I've reduced the unsafe
boundary, and thus the necessary cognitive burden to review the invariants, down to an UnsafeOption<T>
which only features a .get_or_insert_with()
and a as_ref()
getters:
#![deny(unsafe_code)]
use safety_boundary::UnsafeOption;
mod safety_boundary {
#![allow(unsafe_code)] // <- Safety boundary
use super::*;
/// UnsafeOption is a less-optimized but safer version
/// of MaybeUninit, because whether or not it is initialized
/// can be inspected.
pub
struct UnsafeOption<T> (
UnsafeCell<Option<T>>, // Never `!Sync`
);
/// The following could be added, although it's not necessary.
unsafe
impl<T : Send> Send for UnsafeOption<T>
{}
impl<T> UnsafeOption<T> {
pub
const
fn none ()
-> UnsafeOption<T>
{
UnsafeOption(UnsafeCell::new(None))
}
pub
fn as_ref (self: &'_ UnsafeOption<T>)
-> Option<&'_ T>
{
unsafe {
(&*self.0.get() as &Option<T>)
.as_ref()
}
}
pub
fn try_init_with (
self: &'_ UnsafeOption<T>,
f: impl FnOnce() -> T,
) -> Result<&'_ T, &'_ T>
{
// SAFETY & invariants:
// - The moment `.as_ref()` yields a `Some`, it will never be mutated ever again.
// - Lack of `Sync` guarantees lack of parallelism, here.
// - We need to be mindful of re-entrancy, though. Here, the calls to `f()` or `drop(f)`.
if let Some(already_present) = self.as_ref() {
// We witnessed a `Some`: no longer mutated, all is fine.
drop(f); // <- do not forget about this side-effect.

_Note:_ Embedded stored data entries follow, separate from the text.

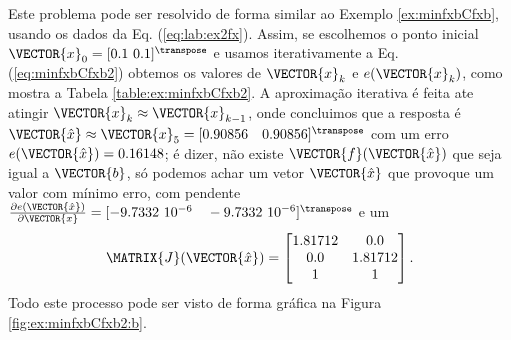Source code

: \begin{SolutionT}
\label{ex:minfxbCfxb2:sol1}
Este problema pode ser resolvido de forma similar ao Exemplo \ref{ex:minfxbCfxb},
usando os dados da Eq. (\ref{eq:lab:ex2fx}).
Assim, se escolhemos o ponto inicial $\VECTOR{x}_0=[0.1~0.1]^{\transpose}$ 
e usamos iterativamente a Eq. (\ref{eq:minfxbCfxb2}) obtemos os valores 
de $\VECTOR{x}_k$ e $e(\VECTOR{x}_k)$, como mostra a Tabela \ref{table:ex:minfxbCfxb2}.
A aproximação iterativa é feita ate atingir $\VECTOR{x}_k \approx \VECTOR{x}_{k-1}$,
onde concluimos que a resposta é $\VECTOR{\hat{x}}\approx \VECTOR{x}_5 =[0.90856\quad 0.90856]^{\transpose}$
com um erro $e(\VECTOR{\hat{x}})=0.16148$; é dizer, não existe $\VECTOR{f}(\VECTOR{\hat{x}})$
que seja igual a $\VECTOR{b}$, só podemos achar um vetor $\VECTOR{\hat{x}}$ 
que provoque um valor com mínimo erro, com pendente 
$\frac{\partial e(\VECTOR{\hat{x}})}{\partial \VECTOR{x} }=[-9.7332~10^{-6}\quad -9.7332~{10}^{-6}]^{\transpose}$
e um
\begin{equation}
\MATRIX{J}(\VECTOR{\hat{x}})=
\begin{bmatrix}
1.81712 & 0.0\\ 
0.0     & 1.81712\\
1       & 1
\end{bmatrix}.
\end{equation}
Todo este processo pode ser visto de forma gráfica na Figura \ref{fig:ex:minfxbCfxb2:b}.
\end{SolutionT}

return Err(already_present);
}
// We may be tempted to do `….write(f())`, but that
// `f()` could re-entrantly init the value, and let
// the obtained `&T` escape. It is thus better to just delegate
// to a by-value try_init:
self.try_init(f())
.map_err(|(my_val, already_present)| {
// warn!("re-entrant init!");
drop(my_val); // <- do not forget about this side-effect.
already_present
})
}
pub
fn try_init (
self: &'_ UnsafeOption<T>,
value: T,
) -> Result<&'_ T, (T, &'_ T)>
{
if let Some(already_present) = self.as_ref() {
// We witnessed a `Some`: no longer mutated, all is fine.

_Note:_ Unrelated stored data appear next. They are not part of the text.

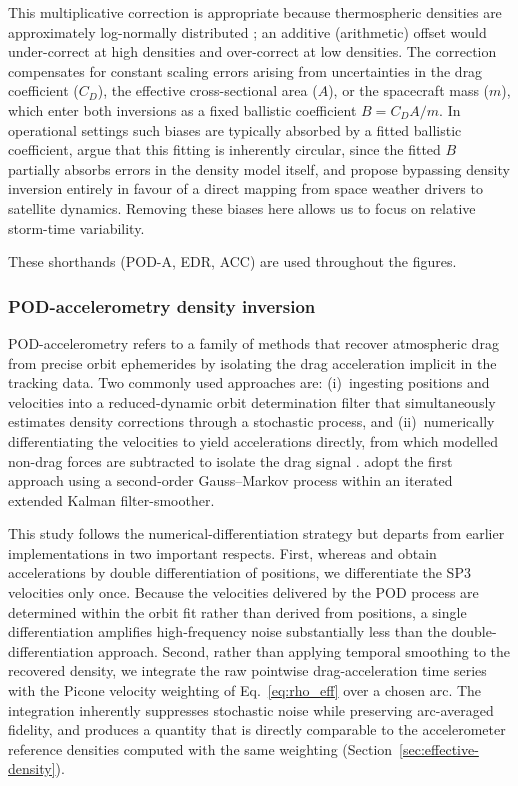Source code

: \documentclass[draft]{agujournal2019}
\begin{document}
\noindent This multiplicative correction is appropriate because thermospheric
densities are approximately log-normally distributed
\cite{Emmert2015ThermosphericReview, Picone2005ThermosphericSets}; an additive
(arithmetic) offset would under-correct at high densities and over-correct at
low densities. The correction compensates for constant scaling errors arising
from uncertainties in the drag coefficient ($C_D$), the effective
cross-sectional area ($A$), or the spacecraft mass ($m$), which enter both
inversions as a fixed ballistic coefficient $B = C_D A / m$. In operational
settings such biases are typically absorbed by a fitted ballistic coefficient,
 argue that this fitting is inherently circular, since the fitted $B$ partially absorbs errors in the density model itself, and propose bypassing density inversion entirely in favour of a direct mapping from space weather drivers to satellite dynamics.
Removing these biases here allows us to focus on relative storm-time variability.

These shorthands (POD-A, EDR, ACC) are used throughout the figures.

\subsubsection{POD-accelerometry density inversion}
\label{sec:pod-density-inversion}

POD-accelerometry refers to a family of methods that recover atmospheric
drag from precise orbit ephemerides by isolating the drag acceleration
implicit in the tracking data. Two commonly used approaches are:
(i)~ingesting positions and velocities into a reduced-dynamic orbit
determination filter that simultaneously estimates density corrections
through a stochastic process, and (ii)~numerically differentiating the
velocities to yield accelerations directly, from which modelled non-drag
forces are subtracted to isolate the drag signal
\cite{Bezdek2010CalibrationAccelerations, Calabia2015ASignal,
Calabia2017ThermosphericOrbits}.  adopt
the first approach using a second-order Gauss--Markov process within an
iterated extended Kalman filter-smoother.

This study follows the numerical-differentiation strategy but departs from
earlier implementations in two important respects. First, whereas
 and 
obtain accelerations by double differentiation of positions, we differentiate
the SP3 velocities only once. Because the velocities delivered by the POD
process are determined within the orbit fit rather than derived from
positions, a single differentiation amplifies high-frequency noise
substantially less than the double-differentiation approach. Second, rather
than applying temporal smoothing to the recovered density, we integrate the
raw pointwise drag-acceleration time series with the Picone velocity weighting
of Eq.~\eqref{eq:rho_eff} over a chosen arc. The integration inherently
suppresses stochastic noise while preserving arc-averaged fidelity, and
produces a quantity that is directly comparable to the accelerometer reference
densities computed with the same weighting
(Section~\ref{sec:effective-density}).
\end{document}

return Err((value, already_present));
}
// Up until this point, no `Some` can have been witnessed,
// so there is no `&T` yet: we can finally write the value
Ok(unsafe {
let p = self.0.get();
p.write(Some(value)); // <- The only write happens here.
(&*p).as_ref().unwrap_unchecked()
})
}
}
}
This is easier to review than something involving nested vecs and indexing and complex branches. And it is indeed sound: the "astute reader" will recognize here:
-
.as_ref()
as their .get()
;
-
.try_init()
as their try_insert()
;
-
.try_init_with()
similar to their .get_or_insert_with()
.
So, after the learning exercise of reimplementing unsync::OnceCell
ourselves, it is important to trash that code and use the one from that very popular library: indeed, there is always a chance to have made a mistake in any kind of code, but when unsafe
is involved, such mistakes can lead to UB/memory corruption, which in turn can way more easily make your code suffer from security vulnerabilities.
Thus, it is critical to reduce the chances of an allow(unsafe_code)
codebase to feature bugs , which can be achieved by having as many pairs of eyes reviewing the same "canonical" implementation, here: ::once_cell::unsync::OnceCell<T>
In this instance, the try_set
function then ends up rewritten as:
fn try_set (
self: &'_ NonMovingGrowableVec<T>,
index: u64,
item: T,
) -> Result<(), &'_ T>
{
let outer_index =
(u64::BITS - index.leading_zeros())
as usize
;
let inner_index =
(index - items_before_outer_index(outer_index))
as usize
;
let at_outer =
self.data[outer_index]
.get_or_init(|| {
let size =
usize::try_from(
items_at_outer_index(outer_index)
)
.expect("index too big for architecture!")
;
(0.. size).map(|_| UnsafeOption::new()).collect()
})
;
match at_outer[inner_index].try_insert(item) {
| Ok(_) => Ok(()),
| Err((already_present, _item)) => Err(already_present),
}
}
This is % unsafe
-free (but for stdlib and once_cell
, of course), so that we can proudly tweak the beginning of our src/{lib,main}.rs
with:
+ #![forbid(unsafe_code)] // ✅